In fact, the diverse activities of successive Italian governments in those years were not consistent with the goal of reducing the public debt and stimulating investments. Various social measures were enacted that overlapped over the years, generating a tendency toward a welfare-based approach rather than one aimed at encouraging investments, such as those, for example, in infrastructure. Thus, at this particular post-emergency stage inversion of that tendency is going to be even more difficult.

Therefore, while the Italo-German relationship is fraught with complexity from a historic and political standpoint, on the economic front the two States enjoy a healthy import-export partnership in a variety of sectors that include automation, apparel, furniture and food. These economic sectors have developed almost independently of the shifting political leadership of the two nations, as opposed to the case of relations between Italy and France where, on the other hand, politics often overlaps industrial issues that intersect strategic sectors such as energy and telecommunications. The Italo-German trade balance grows annually and finds its maximum expression in a shared product value chain.

That synergy is fruit of a very similar cultural and economic structure. Indeed, both countries share a concept of social market economy founded on very strong government pillars (e.g. healthcare, education and welfare); an approach owed to heavily centrist founding fathers Adenauer e De Gasperi. Moreover, both Germany and Italy share a predominance of medium-sized manufacturers and exporters.

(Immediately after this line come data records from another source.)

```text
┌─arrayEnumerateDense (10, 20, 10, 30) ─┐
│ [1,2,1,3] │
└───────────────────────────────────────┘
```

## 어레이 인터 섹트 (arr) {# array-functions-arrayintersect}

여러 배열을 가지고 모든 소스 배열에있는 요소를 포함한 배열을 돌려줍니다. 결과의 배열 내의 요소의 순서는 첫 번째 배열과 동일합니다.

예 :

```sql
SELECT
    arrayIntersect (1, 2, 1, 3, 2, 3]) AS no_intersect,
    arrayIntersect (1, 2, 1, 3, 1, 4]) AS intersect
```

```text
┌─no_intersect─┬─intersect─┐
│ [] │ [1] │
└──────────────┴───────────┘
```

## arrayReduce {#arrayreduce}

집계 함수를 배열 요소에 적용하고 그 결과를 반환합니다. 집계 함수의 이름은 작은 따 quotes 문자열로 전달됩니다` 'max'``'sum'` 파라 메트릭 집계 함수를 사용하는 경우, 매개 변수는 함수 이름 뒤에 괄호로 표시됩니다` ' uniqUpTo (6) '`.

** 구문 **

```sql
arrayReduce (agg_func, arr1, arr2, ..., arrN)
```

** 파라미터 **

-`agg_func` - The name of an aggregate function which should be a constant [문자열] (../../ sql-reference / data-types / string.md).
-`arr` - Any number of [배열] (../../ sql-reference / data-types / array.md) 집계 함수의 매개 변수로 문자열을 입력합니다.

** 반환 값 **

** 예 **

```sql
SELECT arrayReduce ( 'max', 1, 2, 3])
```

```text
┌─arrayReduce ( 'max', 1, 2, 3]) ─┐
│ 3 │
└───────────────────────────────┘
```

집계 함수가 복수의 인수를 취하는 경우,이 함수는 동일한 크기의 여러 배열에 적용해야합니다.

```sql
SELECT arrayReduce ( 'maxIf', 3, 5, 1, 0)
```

Nevertheless, areas of friction persist: suffice it to think, for example, of the recent German federal constitutional court ruling – whose domestic effects concern the possible lowering of interest rates and related future solvency of the private and public pension system – and Germany’s “cold” support in the initial phase of a Covid-19 crisis that struck Italy particularly hard. Some – potentially positive – elements emerged regarding domestic economic recovery, which included the tendency for some entrepreneurs to recapitalize SMEs and increased venture capital investments in key sectors of Italian industry, such as biotech. Also discussed were the cultural links between the two countries and the importance of strengthening them, not least thanks to the social activities of German firms.  

Finally, as the discussion expanded to considerations on the European framework in general, the hope was expressed in increased delegation to the European Union and in strengthening community institutions with a view to generating greater uniformity and harmony among the various domestic systems of Member States. This in an effort to limit differences that are today described as structural but that could in fact be the result of a lack of common policies in some crucial areas of government, e.g. fiscal policy.